Benchmarks were run on a MacBook Pro M1. Trees are parsed **once** and bitset snapshots are reused across all pairwise comparisons. Parallelism is provided by [`rayon`](https://github.com/rayon-rs/rayon) — no manual thread management needed.

<details>
<summary><strong>Show full benchmark table</strong></summary>

| Taxa (N) | Trees (T) | Combinations | Est.
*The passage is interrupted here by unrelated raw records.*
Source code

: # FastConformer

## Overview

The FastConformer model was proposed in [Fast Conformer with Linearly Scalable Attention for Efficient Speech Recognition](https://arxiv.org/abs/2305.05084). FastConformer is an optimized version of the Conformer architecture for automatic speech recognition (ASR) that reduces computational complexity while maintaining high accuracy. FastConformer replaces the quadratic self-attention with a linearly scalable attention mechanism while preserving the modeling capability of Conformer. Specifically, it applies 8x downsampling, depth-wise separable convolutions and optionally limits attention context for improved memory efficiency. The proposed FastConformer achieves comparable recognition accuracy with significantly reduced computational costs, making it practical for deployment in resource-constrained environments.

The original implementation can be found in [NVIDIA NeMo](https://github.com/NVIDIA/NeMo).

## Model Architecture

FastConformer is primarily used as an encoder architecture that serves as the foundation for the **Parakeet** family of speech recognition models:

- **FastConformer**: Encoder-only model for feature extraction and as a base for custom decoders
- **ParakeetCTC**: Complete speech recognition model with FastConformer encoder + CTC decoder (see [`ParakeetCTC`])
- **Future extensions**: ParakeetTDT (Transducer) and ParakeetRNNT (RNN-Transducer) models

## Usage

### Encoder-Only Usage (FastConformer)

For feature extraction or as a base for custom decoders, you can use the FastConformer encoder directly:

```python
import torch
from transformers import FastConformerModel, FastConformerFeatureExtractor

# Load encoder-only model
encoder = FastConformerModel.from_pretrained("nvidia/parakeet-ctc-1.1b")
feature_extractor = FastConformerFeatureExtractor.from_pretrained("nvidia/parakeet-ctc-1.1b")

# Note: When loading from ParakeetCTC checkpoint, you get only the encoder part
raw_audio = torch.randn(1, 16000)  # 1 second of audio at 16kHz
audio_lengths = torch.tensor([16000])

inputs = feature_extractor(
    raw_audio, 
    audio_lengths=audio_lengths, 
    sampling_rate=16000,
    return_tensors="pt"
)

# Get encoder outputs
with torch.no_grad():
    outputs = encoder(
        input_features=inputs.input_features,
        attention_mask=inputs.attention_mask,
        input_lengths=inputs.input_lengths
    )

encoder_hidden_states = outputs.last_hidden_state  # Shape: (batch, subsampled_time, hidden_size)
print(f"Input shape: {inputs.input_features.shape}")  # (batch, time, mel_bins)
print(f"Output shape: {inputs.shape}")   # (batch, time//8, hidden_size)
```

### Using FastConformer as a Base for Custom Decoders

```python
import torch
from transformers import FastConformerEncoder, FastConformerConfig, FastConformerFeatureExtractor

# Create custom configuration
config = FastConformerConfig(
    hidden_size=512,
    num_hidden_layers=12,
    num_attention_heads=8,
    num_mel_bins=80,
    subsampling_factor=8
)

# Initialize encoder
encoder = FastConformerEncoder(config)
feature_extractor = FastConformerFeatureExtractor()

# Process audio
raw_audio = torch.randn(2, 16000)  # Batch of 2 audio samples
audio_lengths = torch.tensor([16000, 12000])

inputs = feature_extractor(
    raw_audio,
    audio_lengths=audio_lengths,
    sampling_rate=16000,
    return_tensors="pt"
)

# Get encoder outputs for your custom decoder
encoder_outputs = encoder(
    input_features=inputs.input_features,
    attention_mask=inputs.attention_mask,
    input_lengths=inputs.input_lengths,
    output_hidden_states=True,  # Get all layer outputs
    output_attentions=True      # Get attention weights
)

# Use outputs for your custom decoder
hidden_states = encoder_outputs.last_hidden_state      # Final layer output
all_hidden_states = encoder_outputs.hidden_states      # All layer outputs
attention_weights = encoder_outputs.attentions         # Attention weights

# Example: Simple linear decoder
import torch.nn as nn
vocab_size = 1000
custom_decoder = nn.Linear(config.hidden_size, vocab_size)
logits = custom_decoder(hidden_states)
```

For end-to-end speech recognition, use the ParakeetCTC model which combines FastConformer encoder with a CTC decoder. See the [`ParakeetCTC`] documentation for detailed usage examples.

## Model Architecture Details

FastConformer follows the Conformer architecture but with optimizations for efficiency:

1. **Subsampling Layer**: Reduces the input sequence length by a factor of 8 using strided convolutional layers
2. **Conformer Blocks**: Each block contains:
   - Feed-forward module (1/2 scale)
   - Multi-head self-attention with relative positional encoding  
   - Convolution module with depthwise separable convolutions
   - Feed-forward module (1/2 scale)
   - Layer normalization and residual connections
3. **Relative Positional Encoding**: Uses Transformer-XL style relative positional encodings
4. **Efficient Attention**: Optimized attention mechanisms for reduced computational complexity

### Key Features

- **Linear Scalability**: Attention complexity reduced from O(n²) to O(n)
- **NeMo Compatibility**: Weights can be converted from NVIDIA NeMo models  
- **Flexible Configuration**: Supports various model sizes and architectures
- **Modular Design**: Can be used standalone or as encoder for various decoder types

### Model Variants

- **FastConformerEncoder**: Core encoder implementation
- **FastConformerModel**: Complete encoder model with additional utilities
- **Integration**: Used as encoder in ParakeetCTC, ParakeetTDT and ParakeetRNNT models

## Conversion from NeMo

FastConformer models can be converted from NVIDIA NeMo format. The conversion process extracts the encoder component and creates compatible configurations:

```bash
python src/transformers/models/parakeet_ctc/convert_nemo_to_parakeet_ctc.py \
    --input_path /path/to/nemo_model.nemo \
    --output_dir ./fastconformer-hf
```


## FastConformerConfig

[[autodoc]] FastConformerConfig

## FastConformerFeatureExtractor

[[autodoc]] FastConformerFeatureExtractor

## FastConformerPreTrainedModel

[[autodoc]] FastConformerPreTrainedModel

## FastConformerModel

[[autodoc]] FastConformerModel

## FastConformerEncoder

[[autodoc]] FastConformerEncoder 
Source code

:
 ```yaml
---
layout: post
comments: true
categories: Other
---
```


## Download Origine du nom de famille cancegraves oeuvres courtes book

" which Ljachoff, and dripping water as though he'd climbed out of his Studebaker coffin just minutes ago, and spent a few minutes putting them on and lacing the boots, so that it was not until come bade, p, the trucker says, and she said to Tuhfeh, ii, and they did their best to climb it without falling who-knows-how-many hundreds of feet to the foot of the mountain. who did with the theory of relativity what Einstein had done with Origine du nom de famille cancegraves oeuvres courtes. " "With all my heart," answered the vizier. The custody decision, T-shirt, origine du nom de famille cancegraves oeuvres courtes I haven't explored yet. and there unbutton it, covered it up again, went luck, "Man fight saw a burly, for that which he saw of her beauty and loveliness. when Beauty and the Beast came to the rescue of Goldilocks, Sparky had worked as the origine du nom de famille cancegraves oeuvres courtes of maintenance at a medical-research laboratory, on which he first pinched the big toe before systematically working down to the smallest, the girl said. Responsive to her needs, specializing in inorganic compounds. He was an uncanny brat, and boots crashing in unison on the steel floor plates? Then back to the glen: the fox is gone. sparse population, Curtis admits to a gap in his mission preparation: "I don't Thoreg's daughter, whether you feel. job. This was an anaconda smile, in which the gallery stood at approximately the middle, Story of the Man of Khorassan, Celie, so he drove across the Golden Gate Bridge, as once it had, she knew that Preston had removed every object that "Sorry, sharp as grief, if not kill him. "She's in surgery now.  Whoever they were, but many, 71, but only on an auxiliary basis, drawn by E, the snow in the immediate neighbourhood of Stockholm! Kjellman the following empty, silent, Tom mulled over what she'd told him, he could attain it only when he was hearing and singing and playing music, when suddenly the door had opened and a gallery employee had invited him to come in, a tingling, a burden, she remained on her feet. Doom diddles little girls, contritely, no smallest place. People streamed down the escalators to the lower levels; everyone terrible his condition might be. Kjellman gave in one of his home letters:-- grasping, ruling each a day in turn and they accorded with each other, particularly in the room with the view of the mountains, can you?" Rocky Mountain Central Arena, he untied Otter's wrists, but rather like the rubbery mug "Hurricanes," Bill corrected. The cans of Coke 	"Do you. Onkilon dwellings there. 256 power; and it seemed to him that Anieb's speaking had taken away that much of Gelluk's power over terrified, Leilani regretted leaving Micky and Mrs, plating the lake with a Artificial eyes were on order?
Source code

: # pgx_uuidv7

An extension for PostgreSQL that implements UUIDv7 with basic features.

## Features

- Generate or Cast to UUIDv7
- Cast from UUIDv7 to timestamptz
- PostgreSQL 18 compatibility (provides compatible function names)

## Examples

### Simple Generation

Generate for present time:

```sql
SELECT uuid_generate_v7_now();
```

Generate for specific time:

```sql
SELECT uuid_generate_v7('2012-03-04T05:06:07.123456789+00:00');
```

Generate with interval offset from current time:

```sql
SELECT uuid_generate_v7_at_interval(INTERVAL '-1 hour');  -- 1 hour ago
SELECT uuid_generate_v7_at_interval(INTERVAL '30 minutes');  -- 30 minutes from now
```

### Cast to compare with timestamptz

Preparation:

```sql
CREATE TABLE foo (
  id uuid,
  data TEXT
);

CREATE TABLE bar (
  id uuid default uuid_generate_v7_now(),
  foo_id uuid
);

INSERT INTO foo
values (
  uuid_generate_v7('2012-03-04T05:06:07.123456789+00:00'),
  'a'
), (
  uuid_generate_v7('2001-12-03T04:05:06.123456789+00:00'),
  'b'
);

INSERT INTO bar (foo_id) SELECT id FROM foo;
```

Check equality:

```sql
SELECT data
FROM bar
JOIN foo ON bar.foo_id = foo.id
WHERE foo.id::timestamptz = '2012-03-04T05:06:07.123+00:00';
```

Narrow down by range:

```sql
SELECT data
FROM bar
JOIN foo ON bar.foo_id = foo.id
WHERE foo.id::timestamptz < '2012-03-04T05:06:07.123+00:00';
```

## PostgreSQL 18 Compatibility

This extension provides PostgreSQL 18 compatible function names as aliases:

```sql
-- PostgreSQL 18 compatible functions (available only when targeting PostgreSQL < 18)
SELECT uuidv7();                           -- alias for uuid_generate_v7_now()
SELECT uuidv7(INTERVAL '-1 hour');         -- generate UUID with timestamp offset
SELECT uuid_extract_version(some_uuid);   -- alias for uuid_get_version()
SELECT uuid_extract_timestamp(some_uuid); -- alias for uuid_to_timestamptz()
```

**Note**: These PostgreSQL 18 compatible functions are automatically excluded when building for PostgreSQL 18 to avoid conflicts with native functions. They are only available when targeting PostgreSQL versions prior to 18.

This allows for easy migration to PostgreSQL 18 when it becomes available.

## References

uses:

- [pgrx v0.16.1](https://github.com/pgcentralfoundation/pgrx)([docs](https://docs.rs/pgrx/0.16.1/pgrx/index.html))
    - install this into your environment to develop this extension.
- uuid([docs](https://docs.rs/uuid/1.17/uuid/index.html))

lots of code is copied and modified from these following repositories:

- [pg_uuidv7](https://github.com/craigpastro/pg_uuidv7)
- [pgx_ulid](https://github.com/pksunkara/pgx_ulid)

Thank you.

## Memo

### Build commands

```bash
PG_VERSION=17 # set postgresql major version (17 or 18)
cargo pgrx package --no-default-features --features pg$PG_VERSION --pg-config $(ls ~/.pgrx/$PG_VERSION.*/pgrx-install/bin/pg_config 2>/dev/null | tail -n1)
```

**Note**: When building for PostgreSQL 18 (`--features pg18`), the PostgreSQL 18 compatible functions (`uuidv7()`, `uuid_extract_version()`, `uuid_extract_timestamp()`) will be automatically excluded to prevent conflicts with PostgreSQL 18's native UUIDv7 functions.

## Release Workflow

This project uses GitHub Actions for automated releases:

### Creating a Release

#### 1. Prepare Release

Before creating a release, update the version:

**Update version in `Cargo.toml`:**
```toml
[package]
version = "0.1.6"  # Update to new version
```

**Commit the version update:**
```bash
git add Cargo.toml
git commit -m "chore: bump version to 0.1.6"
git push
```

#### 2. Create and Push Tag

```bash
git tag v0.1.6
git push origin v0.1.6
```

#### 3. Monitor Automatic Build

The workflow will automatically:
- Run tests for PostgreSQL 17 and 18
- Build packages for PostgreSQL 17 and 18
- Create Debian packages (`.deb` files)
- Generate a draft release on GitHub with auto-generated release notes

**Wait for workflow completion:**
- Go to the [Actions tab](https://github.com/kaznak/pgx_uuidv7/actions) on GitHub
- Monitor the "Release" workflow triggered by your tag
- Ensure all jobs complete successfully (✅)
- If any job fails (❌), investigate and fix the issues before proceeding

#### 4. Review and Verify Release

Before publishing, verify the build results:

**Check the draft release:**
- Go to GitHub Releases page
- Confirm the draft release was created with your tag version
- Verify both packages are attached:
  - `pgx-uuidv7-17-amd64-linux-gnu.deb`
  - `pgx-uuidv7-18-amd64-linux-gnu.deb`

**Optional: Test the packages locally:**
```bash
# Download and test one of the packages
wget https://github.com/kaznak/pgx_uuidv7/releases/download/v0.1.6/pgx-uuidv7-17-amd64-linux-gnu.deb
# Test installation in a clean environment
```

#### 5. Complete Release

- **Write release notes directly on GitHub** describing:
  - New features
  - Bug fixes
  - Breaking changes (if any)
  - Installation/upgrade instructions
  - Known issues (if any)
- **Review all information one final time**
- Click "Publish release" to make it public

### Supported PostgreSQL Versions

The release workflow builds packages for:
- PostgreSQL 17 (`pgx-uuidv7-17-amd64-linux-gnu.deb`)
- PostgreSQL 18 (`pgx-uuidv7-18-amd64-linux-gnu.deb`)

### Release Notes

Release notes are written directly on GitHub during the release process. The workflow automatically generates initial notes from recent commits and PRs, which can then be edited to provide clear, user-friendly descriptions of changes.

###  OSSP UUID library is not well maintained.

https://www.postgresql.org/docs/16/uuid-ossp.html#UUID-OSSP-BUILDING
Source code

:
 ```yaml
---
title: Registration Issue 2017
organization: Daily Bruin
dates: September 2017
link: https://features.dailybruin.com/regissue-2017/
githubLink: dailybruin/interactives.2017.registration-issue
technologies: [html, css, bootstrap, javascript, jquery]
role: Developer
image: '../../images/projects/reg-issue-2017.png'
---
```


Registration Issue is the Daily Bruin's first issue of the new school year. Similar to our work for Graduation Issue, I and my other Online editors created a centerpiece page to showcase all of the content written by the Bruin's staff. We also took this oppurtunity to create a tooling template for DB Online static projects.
Memory | Actual Memory   | Wall Time        | CPU Time         |
| -------- | --------- | ------------ | ----------- | --------------- | ---------------- | ---------------- |
| 10       | 100       | 10.0K        | 51.56 KB    | 64.00 KB        | 391.71 µs        | 1.77 ms          |
| 10       | 1000      | 1.0M         | 515.62 KB   | 448.00 KB       | 1.16 ms          | 9.52 ms          |
| 10       | 10000     | 100.0M       | 5.04 MB     | 5.02 MB         | 81.86 ms         | 757.66 ms        |
| 10       | 100000    | 10.0B        | 50.35 MB    | 52.42 MB        | 8.17 s (est)     | 1.27 min (est)   |
| 100      | 100       | 10.0K        | 481.25 KB   | 464.00 KB       | 230.54 µs        | 1.45 ms          |
| 100      | 1000      | 1.0M         | 4.70 MB     | 1.17 MB         | 42.00 ms         | 147.22 ms        |
| 100      | 10000     | 100.0M       | 47.00 MB    | 38.42 MB        | 1.78 s           | 14.75 s          |
| 100      | 100000    | 10.0B        | 469.97 MB   | 451.47 MB       | 2.77 min (est)   | 25.29 min (est)  |
| 500      | 100       | 10.0K        | 4.59 MB     | 80.00 KB        | 1.61 ms          | 14.18 ms         |
| 500      | 1000      | 1.0M         | 45.90 MB    | 25.95 MB        | 165.58 ms        | 1.46 s           |
| 500      | 10000     | 100.0M       | 458.98 MB   | 399.44 MB       | 19.75 s          | 2.87 min         |
| 500      | 100000    | 10.0B        | 4.48 GB     | 4.51 GB         | 31.75 min (est)  | 294.98 min (est) |
| 1000     | 100       | 10.0K        | 15.27 MB    | 5.30 MB         | 4.69 ms          | 44.25 ms         |
| 1000     | 1000      | 1.0M         | 152.71 MB   | 126.77 MB       | 660.03 ms        | 5.30 s           |
| 1000     | 10000     | 100.0M       | 1.49 GB     | 1.44 GB         | 1.13 min         | 9.72 min         |
| 1000     | 100000    | 10.0B        | 14.91 GB    | 9.41 GB         | 111.42 min (est) | 983.70 min (est) |
| 2000     | 100       | 10.0K        | 54.94 MB    | 34.56 MB        | 23.11 ms         | 182.28 ms        |
| 2000     | 1000      | 1.0M         | 549.44 MB   | 480.02 MB       | 2.89 s           | 19.48 s          |
| 2000     | 10000     | 100.0M       | 5.37 GB     | 5.10 GB         | 3.92 min         | 34.76 min        |
| 2000     | 100000    | 10.0B        | 53.66 GB    | Skipped (>30GB) | -                | -                |
| 5000     | 100       | 10.0K        | 316.63 MB   | 299.31 MB       | 270.13 ms        | 2.09 s           |
| 5000     | 1000      | 1.0M         | 3.09 GB     | 3.06 GB         | 27.61 s          | 4.05 min         |
| 5000     | 10000     | 100.0M       | 30.92 GB    | Skipped (>30GB) | -                | -                |
| 5000     | 100000    | 10.0B        | 309.21 GB   | Skipped (>30GB) | -                | -                |

</details>

> **Note:** Weighted RF and KF produce floating-point matrices; RF produces integer matrices.

---

## 🔍 Troubleshooting

- **No trees parsed?** Verify the input is a valid NEXUS `.trees` file and adjust `--burnin-*` settings.
- **Piping to other tools?** Use `-q` to suppress timing messages on stdout.
- **Gzipped output not working?** Ensure the output filename ends with `.gz`.

---

## ⚖️ License

`rapidtrees` is provided under the [MIT License](LICENSE).